What needs to be done: From the entries below, gather every line containing the string "version".

**** Input ****

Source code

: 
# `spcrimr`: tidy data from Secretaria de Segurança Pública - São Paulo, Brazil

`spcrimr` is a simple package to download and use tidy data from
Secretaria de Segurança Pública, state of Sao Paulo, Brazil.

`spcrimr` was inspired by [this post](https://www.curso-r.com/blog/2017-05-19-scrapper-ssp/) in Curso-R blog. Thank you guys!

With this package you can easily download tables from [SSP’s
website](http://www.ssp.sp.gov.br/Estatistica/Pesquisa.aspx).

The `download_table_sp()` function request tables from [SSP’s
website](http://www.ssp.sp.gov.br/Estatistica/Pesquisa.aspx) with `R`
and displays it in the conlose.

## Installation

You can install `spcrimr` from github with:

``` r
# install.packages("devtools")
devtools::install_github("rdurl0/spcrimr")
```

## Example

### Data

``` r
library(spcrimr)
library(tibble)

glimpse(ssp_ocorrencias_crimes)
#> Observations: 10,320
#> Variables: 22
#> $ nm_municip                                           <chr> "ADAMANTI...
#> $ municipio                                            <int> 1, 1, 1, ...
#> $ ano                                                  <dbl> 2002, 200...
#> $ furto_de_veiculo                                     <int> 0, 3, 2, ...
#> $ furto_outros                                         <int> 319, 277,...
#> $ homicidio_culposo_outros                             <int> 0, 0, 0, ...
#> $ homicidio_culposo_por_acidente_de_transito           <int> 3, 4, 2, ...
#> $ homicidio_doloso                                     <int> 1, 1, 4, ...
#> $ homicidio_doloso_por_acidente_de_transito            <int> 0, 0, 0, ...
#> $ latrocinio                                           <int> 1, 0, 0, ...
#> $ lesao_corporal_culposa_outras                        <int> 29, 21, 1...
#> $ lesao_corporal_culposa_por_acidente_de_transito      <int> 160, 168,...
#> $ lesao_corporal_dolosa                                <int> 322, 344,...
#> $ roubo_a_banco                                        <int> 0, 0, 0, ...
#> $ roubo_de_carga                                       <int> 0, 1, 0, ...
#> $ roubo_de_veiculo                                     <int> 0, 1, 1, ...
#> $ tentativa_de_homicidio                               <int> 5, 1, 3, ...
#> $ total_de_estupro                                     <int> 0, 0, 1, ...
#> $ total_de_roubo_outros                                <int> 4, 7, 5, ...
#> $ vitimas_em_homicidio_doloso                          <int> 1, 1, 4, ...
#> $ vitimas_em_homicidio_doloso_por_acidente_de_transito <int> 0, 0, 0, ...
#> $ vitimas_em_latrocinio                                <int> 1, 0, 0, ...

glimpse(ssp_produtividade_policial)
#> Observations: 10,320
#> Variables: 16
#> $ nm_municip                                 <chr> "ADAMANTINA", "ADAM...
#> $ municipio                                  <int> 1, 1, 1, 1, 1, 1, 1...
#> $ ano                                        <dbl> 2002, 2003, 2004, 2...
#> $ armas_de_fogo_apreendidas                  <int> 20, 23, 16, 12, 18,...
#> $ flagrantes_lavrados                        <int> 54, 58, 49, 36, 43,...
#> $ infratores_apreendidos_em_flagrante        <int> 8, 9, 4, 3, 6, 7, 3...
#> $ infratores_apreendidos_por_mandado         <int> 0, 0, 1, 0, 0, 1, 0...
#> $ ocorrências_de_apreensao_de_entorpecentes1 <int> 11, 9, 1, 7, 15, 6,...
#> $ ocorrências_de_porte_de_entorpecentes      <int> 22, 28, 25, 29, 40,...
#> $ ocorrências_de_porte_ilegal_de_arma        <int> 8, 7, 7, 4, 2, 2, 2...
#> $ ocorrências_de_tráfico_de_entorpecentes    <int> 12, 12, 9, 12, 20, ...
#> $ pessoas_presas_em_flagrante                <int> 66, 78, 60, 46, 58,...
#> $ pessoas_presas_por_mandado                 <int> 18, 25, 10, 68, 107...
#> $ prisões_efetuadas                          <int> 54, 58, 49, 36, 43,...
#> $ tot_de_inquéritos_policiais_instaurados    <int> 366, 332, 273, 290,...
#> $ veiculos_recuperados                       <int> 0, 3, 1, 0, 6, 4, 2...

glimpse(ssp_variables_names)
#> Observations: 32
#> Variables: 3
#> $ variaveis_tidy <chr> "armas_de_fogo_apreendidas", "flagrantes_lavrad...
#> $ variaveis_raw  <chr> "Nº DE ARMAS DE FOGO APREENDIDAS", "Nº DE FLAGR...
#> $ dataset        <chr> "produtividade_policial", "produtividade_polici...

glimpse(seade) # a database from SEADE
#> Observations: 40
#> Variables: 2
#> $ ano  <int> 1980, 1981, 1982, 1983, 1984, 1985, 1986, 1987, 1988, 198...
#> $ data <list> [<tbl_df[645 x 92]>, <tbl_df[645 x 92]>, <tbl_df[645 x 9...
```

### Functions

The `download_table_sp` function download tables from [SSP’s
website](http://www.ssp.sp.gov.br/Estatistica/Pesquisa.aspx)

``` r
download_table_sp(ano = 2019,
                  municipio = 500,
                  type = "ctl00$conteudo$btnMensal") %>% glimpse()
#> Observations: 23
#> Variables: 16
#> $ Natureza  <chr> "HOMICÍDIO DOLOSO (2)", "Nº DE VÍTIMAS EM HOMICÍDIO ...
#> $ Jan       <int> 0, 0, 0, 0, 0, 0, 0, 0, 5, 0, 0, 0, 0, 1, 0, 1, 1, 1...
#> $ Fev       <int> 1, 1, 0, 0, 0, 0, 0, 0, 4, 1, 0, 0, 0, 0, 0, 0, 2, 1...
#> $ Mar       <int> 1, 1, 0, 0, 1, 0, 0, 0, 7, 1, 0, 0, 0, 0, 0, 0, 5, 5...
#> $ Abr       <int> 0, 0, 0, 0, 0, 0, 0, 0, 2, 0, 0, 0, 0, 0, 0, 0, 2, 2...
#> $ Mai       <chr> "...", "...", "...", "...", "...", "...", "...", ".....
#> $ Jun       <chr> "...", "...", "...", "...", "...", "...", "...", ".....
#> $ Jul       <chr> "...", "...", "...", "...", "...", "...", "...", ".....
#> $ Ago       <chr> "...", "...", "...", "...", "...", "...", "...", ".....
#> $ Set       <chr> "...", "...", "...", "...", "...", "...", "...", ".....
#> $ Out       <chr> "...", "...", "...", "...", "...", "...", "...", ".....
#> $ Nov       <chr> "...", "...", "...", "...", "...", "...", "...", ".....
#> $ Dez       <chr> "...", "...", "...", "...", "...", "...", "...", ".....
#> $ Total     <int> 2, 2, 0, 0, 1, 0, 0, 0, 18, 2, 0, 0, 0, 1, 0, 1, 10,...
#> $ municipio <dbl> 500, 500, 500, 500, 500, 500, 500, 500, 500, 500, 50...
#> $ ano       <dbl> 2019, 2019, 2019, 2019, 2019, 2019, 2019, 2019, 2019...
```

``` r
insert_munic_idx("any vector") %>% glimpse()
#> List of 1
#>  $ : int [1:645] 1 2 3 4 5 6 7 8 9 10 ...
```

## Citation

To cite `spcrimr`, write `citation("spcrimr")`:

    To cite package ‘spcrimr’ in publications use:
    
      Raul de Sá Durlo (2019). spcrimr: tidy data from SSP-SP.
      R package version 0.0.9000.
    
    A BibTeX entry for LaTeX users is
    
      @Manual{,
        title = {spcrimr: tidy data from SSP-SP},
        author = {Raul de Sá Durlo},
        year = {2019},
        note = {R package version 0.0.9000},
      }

****

Written solution:
      R package version 0.0.9000.
        note = {R package version 0.0.9000},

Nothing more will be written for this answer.